I should also mention that not all volunteering needs to happen inside the church as the Great Comission’s imperative is clearly to GO. That being said, hopefully and ideally your church body’s overall mission and vision is to GO in all its various aspects and nuances and therefore serving throughout the week still bears weight for the volunteer in this vein. My point is that as Christ followers we should find ways to be evangelistic with our time and abilities both inside and outside of the church.
AND that being said, if you’re successful with the GOING then people are definitely gonna start coming and we best all be ready to be amazing hosts and hostesses which (drum roll please) takes volunteers. So, clearly we need volunteers and clearly we need solid leadership to care for them, help create an environment where volunteering is a joy, and help them feel appreciated.
To the Leaders
If you lead volunteers in any capacity at your church know your objective: to equip and encourage (Ephesians 4:11-13). To do this:
- Train well and cast vision. (This link starts the path to both)

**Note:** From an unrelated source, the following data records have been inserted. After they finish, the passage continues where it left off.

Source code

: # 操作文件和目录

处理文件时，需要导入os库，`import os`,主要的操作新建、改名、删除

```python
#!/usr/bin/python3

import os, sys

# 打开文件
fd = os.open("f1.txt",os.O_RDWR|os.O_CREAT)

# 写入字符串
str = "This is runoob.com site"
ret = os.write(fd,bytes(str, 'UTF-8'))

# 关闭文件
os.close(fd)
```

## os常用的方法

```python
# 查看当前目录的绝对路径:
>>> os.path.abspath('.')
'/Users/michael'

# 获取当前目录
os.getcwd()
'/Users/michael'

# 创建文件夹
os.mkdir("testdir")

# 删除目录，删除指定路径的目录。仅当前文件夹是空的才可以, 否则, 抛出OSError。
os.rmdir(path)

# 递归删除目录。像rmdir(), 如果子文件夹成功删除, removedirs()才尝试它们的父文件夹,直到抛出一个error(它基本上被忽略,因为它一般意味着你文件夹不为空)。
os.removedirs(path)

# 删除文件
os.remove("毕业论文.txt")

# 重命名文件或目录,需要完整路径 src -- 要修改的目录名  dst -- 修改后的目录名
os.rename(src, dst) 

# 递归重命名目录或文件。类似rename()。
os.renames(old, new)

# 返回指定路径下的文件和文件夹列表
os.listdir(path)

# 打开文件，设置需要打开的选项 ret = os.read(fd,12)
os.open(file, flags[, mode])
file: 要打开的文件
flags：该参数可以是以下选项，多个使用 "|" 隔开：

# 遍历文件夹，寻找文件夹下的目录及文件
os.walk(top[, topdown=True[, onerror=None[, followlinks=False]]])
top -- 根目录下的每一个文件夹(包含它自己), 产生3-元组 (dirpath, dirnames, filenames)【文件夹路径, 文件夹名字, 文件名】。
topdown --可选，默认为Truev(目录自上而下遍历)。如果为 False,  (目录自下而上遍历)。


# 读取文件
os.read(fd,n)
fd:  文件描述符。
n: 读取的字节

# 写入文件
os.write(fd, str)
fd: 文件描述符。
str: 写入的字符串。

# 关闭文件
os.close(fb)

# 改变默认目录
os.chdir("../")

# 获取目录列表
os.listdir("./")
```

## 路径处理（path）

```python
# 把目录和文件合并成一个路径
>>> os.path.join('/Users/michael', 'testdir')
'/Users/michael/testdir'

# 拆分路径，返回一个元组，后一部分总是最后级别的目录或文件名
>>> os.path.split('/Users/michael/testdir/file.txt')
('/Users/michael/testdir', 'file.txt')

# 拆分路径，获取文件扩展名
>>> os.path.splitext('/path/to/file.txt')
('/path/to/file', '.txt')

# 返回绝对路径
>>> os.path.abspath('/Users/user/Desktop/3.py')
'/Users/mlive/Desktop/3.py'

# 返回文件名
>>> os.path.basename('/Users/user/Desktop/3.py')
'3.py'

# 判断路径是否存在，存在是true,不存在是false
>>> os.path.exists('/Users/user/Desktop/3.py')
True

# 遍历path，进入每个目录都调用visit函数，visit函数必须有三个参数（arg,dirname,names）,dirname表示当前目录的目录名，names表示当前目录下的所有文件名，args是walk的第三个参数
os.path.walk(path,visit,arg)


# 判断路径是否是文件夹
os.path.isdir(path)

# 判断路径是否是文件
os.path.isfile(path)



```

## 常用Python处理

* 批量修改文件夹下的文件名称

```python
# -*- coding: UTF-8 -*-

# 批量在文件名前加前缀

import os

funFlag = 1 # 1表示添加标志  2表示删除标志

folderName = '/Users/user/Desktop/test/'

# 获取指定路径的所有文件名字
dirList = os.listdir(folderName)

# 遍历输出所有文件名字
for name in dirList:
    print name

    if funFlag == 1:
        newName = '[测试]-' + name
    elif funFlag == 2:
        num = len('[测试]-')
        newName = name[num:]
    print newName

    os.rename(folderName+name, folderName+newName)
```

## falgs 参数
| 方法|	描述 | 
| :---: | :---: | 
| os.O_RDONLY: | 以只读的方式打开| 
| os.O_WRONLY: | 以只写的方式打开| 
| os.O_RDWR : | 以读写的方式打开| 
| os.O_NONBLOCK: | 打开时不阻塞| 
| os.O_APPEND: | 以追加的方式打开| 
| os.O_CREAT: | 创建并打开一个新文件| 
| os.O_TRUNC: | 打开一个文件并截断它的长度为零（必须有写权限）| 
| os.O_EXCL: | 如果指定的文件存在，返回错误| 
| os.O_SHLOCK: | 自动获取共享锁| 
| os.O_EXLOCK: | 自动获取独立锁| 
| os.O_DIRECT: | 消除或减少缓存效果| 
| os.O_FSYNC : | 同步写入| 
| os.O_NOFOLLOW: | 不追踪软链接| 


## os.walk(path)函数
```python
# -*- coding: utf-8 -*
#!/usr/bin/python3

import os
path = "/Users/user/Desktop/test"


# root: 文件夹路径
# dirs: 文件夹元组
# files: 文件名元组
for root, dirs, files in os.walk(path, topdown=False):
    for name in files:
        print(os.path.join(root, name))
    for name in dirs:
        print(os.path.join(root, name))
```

- Have a game plan and stick to it (where do your greeters stand? Who gets supplies ready? What do kids workers do in an emergency?)
- Say “thank you” often
- Make sure every volunteer gets a card at least once a year
- Team Lead sick? Drop a care package off at their house
- Provide thank you cards in a common area so team members can thank each other then mail them for them during the week
- Shout them out on social media
- Make your volunteers feel valued
- Brag about them to the head pastor
- Have a volunteer room or place they can go to drop off coats and purses, grab a badge and maybe a snack or bottle of water as well as be reminded of their task or assignment for the day
- For volunteers who stand outside in the elements or who are here multiple gathering times a day, I give them a card for a free drink at the church cafe.
- Ask for input
- I send a welcome letter to my new volunteers with a branded beanie asking for any ideas they may have along the way. I make it clear that we may not use all their ideas but they should never stop supplying them.
- After serving for three months, I send out a survey to evaluate their experience and where I can improve things on my end as a leader
To the Volunteers:
Understand your value and mission – even when your leaders don’t. Just like many of us don’t have “the best parents” and Jesus steps in to fill in the gaps so is the case with all leadership. If The Holy Spirit prompts you to serve, just do it. Do it for all the reasons mentioned above. Do it despite the hiccups mentioned or not mentioned. Have grace. Offer input. Do your best. Pray a lot. Here are some tips that may help your leader help you help them (haha – that was a mouthful):
- Ask what they need help with
- Ask what they envision you doing at first
- Ask if you can tell them your favorite things to do
- Ask about a “Spiritual Gifts” Test. Here’s a good one.
- Who will be managing me?
- Will there be a chance to do what I love?
- When and where do you need me?
- What kinds of unexpected things may come up?
If the area you begin to serve in doesn’t work out, be honest – polite but honest. Then, try to find another area that may be a better fit – don’t give up! You belong somewhere. We all do.